Data under study
_____
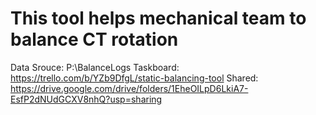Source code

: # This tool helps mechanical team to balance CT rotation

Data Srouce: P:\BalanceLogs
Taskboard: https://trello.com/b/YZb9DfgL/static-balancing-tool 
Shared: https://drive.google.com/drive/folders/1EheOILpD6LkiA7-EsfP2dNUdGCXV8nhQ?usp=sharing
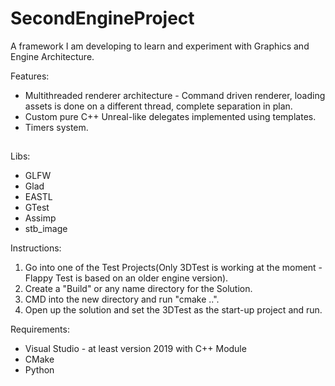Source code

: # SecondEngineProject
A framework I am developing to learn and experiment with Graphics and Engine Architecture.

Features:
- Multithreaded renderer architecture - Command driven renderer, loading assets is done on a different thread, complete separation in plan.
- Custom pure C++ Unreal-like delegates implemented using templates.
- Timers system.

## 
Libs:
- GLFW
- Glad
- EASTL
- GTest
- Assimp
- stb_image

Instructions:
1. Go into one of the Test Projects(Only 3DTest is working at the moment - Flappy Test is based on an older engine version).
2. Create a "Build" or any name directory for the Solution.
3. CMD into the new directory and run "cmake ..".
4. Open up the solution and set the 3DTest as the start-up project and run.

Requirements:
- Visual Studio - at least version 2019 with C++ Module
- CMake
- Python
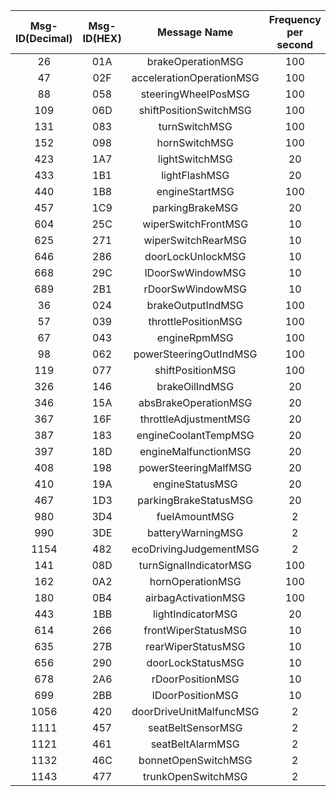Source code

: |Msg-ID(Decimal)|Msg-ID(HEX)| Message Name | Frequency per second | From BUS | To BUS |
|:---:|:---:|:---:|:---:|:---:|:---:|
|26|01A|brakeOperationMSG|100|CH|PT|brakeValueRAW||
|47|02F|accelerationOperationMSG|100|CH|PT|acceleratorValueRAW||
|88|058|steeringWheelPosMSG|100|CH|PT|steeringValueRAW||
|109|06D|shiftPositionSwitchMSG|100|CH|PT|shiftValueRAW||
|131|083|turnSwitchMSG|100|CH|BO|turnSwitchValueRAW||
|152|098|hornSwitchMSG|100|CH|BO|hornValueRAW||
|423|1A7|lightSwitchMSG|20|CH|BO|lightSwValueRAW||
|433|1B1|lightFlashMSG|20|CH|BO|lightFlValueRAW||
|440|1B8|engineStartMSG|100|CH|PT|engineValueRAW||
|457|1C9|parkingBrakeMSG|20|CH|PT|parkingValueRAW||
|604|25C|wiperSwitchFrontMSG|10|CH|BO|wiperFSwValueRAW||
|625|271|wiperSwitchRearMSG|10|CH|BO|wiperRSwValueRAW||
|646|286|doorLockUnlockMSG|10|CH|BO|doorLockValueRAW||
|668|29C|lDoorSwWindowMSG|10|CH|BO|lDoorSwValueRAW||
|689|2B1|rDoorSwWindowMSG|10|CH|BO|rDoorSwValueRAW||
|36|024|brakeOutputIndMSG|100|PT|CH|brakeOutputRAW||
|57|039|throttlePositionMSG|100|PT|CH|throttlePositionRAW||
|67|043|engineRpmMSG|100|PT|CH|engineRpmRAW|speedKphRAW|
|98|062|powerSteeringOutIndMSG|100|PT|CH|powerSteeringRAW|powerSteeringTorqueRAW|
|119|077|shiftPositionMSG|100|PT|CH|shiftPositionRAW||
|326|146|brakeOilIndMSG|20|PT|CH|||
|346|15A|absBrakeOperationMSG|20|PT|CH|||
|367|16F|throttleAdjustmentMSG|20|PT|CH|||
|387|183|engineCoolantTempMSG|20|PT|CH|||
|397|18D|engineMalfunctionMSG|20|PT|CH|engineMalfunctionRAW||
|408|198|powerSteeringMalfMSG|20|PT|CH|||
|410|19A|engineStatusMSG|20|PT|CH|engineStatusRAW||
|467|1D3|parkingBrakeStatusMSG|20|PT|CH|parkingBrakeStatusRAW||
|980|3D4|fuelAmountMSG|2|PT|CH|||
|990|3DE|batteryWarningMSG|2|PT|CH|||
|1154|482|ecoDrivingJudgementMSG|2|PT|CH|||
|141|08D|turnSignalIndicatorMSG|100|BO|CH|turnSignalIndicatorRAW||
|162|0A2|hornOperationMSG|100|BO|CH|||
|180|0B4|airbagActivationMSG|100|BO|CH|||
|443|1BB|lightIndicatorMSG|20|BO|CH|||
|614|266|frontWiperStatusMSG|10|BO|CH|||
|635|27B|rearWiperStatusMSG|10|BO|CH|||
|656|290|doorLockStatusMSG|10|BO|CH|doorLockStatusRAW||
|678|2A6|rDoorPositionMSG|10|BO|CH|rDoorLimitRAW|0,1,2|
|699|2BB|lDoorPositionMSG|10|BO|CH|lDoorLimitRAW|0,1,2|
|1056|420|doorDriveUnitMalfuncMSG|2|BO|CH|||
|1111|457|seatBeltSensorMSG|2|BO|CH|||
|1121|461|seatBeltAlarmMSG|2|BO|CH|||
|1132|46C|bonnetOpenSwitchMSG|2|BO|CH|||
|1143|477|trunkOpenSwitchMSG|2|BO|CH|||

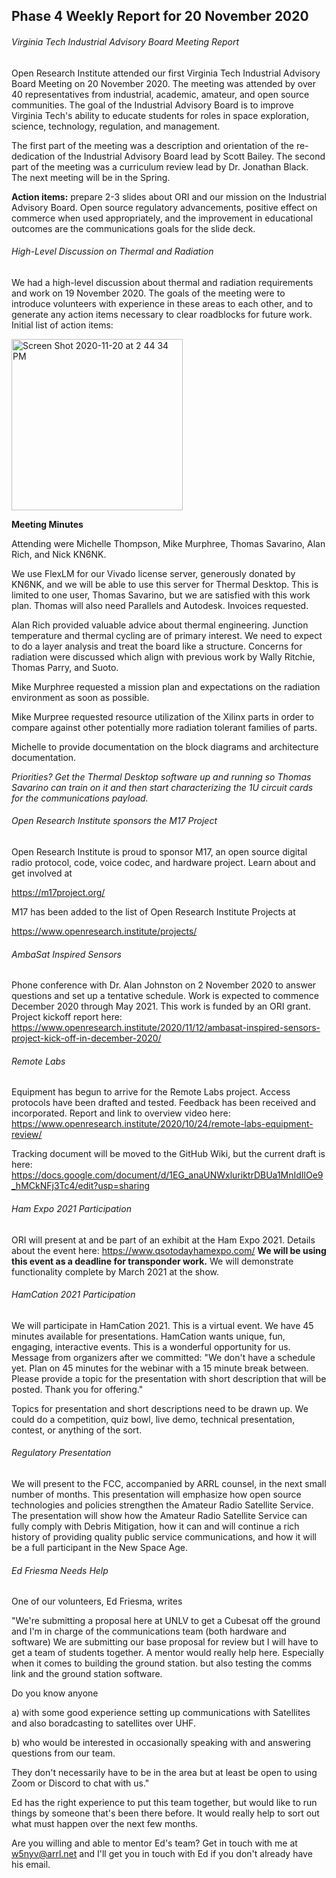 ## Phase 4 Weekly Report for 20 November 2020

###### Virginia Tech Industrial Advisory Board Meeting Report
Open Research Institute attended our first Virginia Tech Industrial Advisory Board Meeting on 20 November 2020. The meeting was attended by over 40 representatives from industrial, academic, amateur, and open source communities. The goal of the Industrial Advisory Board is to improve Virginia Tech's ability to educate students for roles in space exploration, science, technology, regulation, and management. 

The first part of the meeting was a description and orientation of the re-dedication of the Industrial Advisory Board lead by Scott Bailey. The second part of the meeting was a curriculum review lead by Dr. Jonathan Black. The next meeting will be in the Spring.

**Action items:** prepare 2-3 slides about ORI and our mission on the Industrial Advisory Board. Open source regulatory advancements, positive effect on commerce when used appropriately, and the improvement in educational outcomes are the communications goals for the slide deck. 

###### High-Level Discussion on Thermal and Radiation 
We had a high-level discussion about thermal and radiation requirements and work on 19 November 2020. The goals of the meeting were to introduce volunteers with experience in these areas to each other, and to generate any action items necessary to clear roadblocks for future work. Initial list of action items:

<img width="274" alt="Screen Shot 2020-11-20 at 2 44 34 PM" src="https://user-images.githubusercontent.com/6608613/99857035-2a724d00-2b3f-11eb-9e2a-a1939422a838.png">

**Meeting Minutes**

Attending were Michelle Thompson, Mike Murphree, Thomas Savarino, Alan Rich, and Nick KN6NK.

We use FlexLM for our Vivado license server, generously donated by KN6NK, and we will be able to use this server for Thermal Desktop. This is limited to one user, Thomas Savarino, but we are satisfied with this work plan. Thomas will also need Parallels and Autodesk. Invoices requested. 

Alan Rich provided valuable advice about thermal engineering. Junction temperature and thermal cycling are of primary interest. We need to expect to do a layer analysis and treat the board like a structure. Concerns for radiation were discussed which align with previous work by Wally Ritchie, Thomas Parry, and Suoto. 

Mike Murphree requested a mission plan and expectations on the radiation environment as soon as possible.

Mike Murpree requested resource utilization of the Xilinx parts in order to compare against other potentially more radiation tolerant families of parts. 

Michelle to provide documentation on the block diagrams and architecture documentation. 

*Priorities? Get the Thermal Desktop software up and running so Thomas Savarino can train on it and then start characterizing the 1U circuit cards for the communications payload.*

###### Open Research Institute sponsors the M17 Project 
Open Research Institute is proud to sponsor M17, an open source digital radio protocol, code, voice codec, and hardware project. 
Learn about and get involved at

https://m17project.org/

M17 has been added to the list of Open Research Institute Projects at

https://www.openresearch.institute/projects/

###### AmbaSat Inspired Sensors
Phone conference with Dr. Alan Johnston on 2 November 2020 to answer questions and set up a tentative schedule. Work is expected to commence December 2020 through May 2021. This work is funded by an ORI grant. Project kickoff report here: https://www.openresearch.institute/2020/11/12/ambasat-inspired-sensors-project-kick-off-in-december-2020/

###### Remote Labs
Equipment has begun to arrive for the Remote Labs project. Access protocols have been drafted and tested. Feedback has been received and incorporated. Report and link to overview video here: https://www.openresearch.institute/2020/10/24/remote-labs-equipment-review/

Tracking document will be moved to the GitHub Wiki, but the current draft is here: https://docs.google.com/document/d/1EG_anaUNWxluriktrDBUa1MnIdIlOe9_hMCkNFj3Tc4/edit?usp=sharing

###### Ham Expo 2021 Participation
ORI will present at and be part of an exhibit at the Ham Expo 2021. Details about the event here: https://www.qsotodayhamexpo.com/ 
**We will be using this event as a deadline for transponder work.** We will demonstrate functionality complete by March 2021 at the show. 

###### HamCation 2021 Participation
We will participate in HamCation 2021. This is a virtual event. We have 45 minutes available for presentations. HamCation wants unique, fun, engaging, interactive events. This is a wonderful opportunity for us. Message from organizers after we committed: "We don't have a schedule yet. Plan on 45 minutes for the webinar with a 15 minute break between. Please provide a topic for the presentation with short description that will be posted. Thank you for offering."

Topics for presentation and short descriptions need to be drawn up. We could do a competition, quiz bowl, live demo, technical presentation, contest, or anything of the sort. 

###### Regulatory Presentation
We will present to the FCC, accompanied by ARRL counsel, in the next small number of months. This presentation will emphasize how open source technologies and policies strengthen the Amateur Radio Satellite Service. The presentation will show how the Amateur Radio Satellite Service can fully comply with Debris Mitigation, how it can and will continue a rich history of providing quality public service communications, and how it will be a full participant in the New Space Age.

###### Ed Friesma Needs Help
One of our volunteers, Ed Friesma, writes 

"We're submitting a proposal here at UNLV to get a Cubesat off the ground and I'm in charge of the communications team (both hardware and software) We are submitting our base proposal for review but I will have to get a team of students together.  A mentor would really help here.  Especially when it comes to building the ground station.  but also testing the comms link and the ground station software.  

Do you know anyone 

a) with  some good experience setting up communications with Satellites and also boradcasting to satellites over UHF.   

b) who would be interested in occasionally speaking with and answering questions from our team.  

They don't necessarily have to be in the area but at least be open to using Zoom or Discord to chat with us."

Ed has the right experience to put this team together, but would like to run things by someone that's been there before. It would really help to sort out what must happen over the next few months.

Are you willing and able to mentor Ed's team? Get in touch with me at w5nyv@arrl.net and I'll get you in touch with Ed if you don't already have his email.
_____
Work to be completed
Report the number of lines in the records above that contain "Friesma", with no other text.

Answer area
2